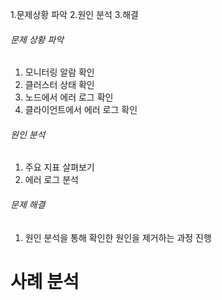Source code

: 1.문제상황 파악
2.원인 분석
3.해결


###### 문제 상황 파악
1. 모니터링 알람 확인
2. 클러스터 상태 확인
3. 노드에서 에러 로그 확인
4. 클라이언트에서 에러 로그 확인

###### 원인 분석
1. 주요 지표 살펴보기
2. 에러 로그 분석

###### 문제 해결
1. 원인 분석을 통해 확인한 원인을 제거하는 과정 진행


# 사례 분석

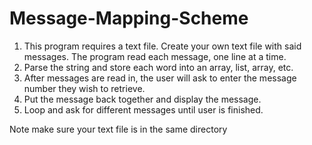 # Message-Mapping-Scheme
1. This program requires a text file.  Create your own text file with said messages. The program read each message, one line at a time. 
2. Parse the string and store each word into an array, list, array, etc. 
3. After messages are read in, the user will ask to enter the message number 
they wish to retrieve.
4. Put the message back together and display the message.
5. Loop and ask for different messages until user is finished.

Note make sure your text file is in the same directory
========================================================================
§ **DIRECTIONS**:
Hand back the records above exactly, leaving out every picture.

§ **RESPONSE TO THIS EXERCISE**:
Source code

: 1.문제상황 파악
2.원인 분석
3.해결


###### 문제 상황 파악
1. 모니터링 알람 확인
2. 클러스터 상태 확인
3. 노드에서 에러 로그 확인
4. 클라이언트에서 에러 로그 확인

###### 원인 분석
1. 주요 지표 살펴보기
2. 에러 로그 분석

###### 문제 해결
1. 원인 분석을 통해 확인한 원인을 제거하는 과정 진행


# 사례 분석

 # Message-Mapping-Scheme
1. This program requires a text file.  Create your own text file with said messages. The program read each message, one line at a time. 
2. Parse the string and store each word into an array, list, array, etc. 
3. After messages are read in, the user will ask to enter the message number 
they wish to retrieve.
4. Put the message back together and display the message.
5. Loop and ask for different messages until user is finished.

Note make sure your text file is in the same directory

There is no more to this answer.